Les hormones participent à nous faire manger la quantité dont nous avons besoin et idéalement pas plus. Mais nous mangeons aussi par plaisir, parce que c’est bon ! Nous pouvons aussi exercer un contrôle volontaire et décider de nous restreindre, dans une stratégie de perte de poids. Mais ce n’est pas toujours très efficace, car il est difficile de tenir la distance…

Moins contraignant, le jeûne intermittent est une pratique de plus en plus répandue, et à laquelle vous vous intéressez. Pourquoi ?

Le jeûne intermittent remporte un certain engouement car on contrôle le moment plutôt que les quantités, une approche pour perdre du poids tout en se privant moins. C’est d’autant plus intéressant que les connaissances scientifiques semblent confirmer son intérêt. Un petit-déjeuner à 6 heures du matin et un dîner à 22 heures, avec un jeûne nocturne très court, n’est manifestement pas très bon pour la gestion de votre poids et plus largement pour votre santé métabolique (pression artérielle, taux de sucre, cholestérol…). Une manière de faire du jeûne intermittent est donc de réduire la fenêtre d’alimentation au moment le plus adapté pour que l’organisme absorbe, digère et intègre les nutriments. De très récentes études ont d’ailleurs montré que les prises caloriques du matin participent à un meilleur rassasiement par rapport aux mêmes prises caloriques le soir. Il serait donc plus efficace de conserver le petit-déjeuner plutôt que le dîner, même s’il peut être plus simple de faire l’inverse par rapport à son organisation personnelle, sociale ou familiale.
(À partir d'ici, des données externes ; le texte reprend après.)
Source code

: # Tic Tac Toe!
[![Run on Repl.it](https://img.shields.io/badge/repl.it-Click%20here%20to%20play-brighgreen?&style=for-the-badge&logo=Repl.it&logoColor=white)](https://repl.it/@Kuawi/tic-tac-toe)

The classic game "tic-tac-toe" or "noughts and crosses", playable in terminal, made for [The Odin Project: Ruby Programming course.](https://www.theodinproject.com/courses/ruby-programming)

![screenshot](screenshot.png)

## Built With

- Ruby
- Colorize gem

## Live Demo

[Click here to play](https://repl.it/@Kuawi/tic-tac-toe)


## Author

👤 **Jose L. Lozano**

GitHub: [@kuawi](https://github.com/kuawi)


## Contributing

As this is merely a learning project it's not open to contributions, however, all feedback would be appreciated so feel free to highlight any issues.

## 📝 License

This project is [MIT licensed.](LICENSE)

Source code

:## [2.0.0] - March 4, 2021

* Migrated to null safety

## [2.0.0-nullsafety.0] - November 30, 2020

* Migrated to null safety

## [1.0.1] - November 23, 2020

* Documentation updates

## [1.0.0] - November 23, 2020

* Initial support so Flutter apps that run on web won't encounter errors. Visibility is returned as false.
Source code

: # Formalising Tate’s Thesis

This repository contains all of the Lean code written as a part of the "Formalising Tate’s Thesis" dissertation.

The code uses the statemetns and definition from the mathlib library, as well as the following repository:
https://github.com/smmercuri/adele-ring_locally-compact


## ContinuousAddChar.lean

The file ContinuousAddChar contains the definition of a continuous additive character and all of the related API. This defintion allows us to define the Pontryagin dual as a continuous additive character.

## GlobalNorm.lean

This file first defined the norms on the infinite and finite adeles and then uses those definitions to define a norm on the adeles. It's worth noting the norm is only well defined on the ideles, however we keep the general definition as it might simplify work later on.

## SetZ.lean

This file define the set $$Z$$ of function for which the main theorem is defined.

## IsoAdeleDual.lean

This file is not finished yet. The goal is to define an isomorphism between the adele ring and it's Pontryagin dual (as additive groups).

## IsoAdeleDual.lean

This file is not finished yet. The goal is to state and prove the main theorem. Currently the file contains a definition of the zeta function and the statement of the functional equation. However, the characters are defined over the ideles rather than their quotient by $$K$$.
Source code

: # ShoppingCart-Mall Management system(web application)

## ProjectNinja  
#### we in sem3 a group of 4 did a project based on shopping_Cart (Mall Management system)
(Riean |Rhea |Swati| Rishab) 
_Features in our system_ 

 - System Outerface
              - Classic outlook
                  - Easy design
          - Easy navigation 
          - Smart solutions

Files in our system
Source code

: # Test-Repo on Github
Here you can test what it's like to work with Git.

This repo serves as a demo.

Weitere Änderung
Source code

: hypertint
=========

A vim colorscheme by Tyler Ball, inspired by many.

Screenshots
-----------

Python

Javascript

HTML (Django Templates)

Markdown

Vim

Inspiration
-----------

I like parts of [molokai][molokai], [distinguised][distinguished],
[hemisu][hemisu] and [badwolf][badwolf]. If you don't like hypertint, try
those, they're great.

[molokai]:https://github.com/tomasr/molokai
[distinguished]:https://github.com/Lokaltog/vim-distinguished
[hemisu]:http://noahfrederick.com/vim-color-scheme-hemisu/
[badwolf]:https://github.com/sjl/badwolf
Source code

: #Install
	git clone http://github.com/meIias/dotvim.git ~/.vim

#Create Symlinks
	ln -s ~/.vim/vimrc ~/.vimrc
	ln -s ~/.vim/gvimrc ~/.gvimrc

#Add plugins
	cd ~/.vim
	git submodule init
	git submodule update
Quels sont les mécanismes qui entrent en jeu ?

Ce que l’on cherche à faire, c’est à avoir des moments de repas en phase avec notre horloge interne (appelée horloge circadienne), qui gère tout le fonctionnement harmonieux du corps sur 24 heures. Le rythme quotidien est divisé en deux grandes phases de sommeil et d’éveil, et le jeûne intermittent est un moyen de bien respecter le jeûne nocturne. Un des grands problèmes des temps modernes, c’est que la vie, sociale ou professionnelle, peut perturber nos rythmes naturels : on a de l’éclairage artificiel, des réfrigérateurs, de la nourriture disponible à tout moment...



Quels sont les bénéfices si on y arrive ?

Respecter ces rythmes permet d’améliorer sa situation métabolique. Par exemple, vous aurez un meilleur fonctionnement de l’insuline et serez plus sensible à son action. Une bonne chose car cela peut diminuer le risque d’avoir du diabète. Un des bénéfices serait une meilleure régulation de votre appétit. On sait aussi que la perturbation des rythmes va avoir un impact sur l’humeur, la fatigue, voire la dépression. Là encore, le fait de manger bien rythmé fait probablement partie d’une bonne hygiène circadienne et peut participer à améliorer la qualité du sommeil, géré par deux autres hormones : la mélatonine (qui favorise l’endormissement) qui augmente le soir et diminue le matin et le cortisol (l’éveil), qui fait l’inverse.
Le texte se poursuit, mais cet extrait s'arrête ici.